There are many reasons that salespeople don’t like cold calling, but in professional salespeople, it is rarely a fear of rejection. Instead, it is usually one of three reasons:
Lack of Preparedness
No one wants to do a job that they don’t have the proper tools, technology and training they need to succeed. The tools, the technology, and the training prepare you to succeed and build confidence. The opposite is also true; a lack of the proper tools, technology and training destroys confidence.
For cold calling this boils down to a couple of key factors. Do you have a written script? Do you have a written script for objections? Is the script something that you can be proud to use? Does your script make you sound like a professional whose clear goal is to create value for the customer? Or does it make you sound like a credit card company?
Lack of Ability to Differentiate
Professional salespeople need to differentiate themselves in a crowded field. This is difficult to do, and it is more difficult over the telephone–especially when the salesperson rattles off the same lines the prospect just heard from a competitor. Salespeople don’t like to make cold calls when they cannot differentiate themselves. There are a lot of gimmicks and tricks to differentiate that have been tried over the years, like fake polls and surveys, but all result in a lack of trust once the call turns into a sales call.
To differentiate yourself on the phone is difficult, but it has to be done and it has to be authentic. One great way to do so is to create value for the prospect.

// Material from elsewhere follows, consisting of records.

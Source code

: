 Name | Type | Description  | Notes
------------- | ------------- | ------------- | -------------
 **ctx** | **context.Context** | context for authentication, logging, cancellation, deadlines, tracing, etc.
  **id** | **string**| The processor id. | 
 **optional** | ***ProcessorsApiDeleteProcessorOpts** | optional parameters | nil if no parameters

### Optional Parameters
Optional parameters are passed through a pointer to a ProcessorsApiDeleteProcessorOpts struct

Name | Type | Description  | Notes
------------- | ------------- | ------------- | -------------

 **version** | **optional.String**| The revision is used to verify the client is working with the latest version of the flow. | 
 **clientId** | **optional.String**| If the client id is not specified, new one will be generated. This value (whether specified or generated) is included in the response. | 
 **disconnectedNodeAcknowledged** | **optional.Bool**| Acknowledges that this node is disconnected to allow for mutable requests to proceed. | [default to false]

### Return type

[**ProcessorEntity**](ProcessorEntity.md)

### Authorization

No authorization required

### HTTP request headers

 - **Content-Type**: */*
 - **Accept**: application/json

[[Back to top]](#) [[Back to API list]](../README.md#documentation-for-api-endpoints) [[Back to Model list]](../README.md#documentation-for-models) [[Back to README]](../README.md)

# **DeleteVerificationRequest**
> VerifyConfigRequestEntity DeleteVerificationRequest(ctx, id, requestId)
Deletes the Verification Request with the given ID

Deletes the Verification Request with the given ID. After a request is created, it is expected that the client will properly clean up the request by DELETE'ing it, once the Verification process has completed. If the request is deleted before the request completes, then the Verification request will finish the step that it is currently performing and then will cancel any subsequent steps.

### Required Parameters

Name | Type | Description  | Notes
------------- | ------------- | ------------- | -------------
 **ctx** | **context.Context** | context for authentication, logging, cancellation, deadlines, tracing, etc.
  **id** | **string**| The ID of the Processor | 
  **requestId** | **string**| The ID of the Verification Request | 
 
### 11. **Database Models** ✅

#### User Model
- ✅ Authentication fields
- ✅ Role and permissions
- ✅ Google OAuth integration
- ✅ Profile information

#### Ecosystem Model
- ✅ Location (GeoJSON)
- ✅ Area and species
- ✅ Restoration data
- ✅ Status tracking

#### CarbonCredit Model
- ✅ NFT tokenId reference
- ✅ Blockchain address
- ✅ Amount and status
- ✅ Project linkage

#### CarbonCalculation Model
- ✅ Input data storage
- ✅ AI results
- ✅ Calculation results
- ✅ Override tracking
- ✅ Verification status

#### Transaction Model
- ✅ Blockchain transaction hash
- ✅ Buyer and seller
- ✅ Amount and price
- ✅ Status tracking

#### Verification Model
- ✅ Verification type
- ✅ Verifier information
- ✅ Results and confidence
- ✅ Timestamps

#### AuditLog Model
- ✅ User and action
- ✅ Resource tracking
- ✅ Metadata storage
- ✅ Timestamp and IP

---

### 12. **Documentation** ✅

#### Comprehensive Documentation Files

Inability to Create Value for the Prospect
Professional salespeople succeed when they create value for their prospects and customers. When cold calling doesn’t provide you with the ability to create value for the prospect, it doesn’t feel like a worthwhile use of your time. There are sales organizations who have figured out how to deliver value before claiming value over the telephone. They still ask for appointments. But the calls are valuable for the prospect because they provide the prospect with something more than request for an appointment.
The reason telemarketing is so offensive to the people receiving the call is because it is so one-sided; it isn’t about creating value for them.
Conclusion: Poor Results and Call Reluctance
All of the above factors lead to poor results, and poor results lead to less activity. Nobody likes to do something that isn’t working. They like it even less when the person on the other end of their activity doesn’t like being the recipient of the activity. Correcting and improving the three factors above can make cold calling a more valuable tool in a salesperson’s arsenal.
Questions
Here are some questions you can use to start thinking about how you can improve your cold calling activity.
1. Do I have a great script for making calls? Is it professional?
2. Do I have written scripts for all of the potential objections I might receive on the call?
3. Does my script immediately make me different in the mind of my prospective customer? Does it make me sound like the last ten salespeople who called?
4. What could I say on a cold call that would differentiate me from my competitors? Who do I have to be to stand out from the crowd? How does the prospect know I am remarkable over the telephone?
5. How could I make a cold call a valuable use of my prospect’s time? What does the prospect need that I could use the cold call as an opportunity to deliver?
NOTE: I know I am certain to hear from the anti-cold calling crowd that there is no longer any reason to cold call. This is simply not true. Cold calling can and should be a tool in every professional salesperson’s toolkit, in addition to a host of other tools. When it comes to prospecting, the most important activity in sales, there aren’t any tools that should be discounted. Unless you have and endless supply prospects beating a path to your door, and you don’t, then cold calling is still a valuable and necessary tool.
I would note that salespeople like asking for referrals about as much as they like cold calling, but that doesn’t mean that it isn’t effective or shouldn’t be used.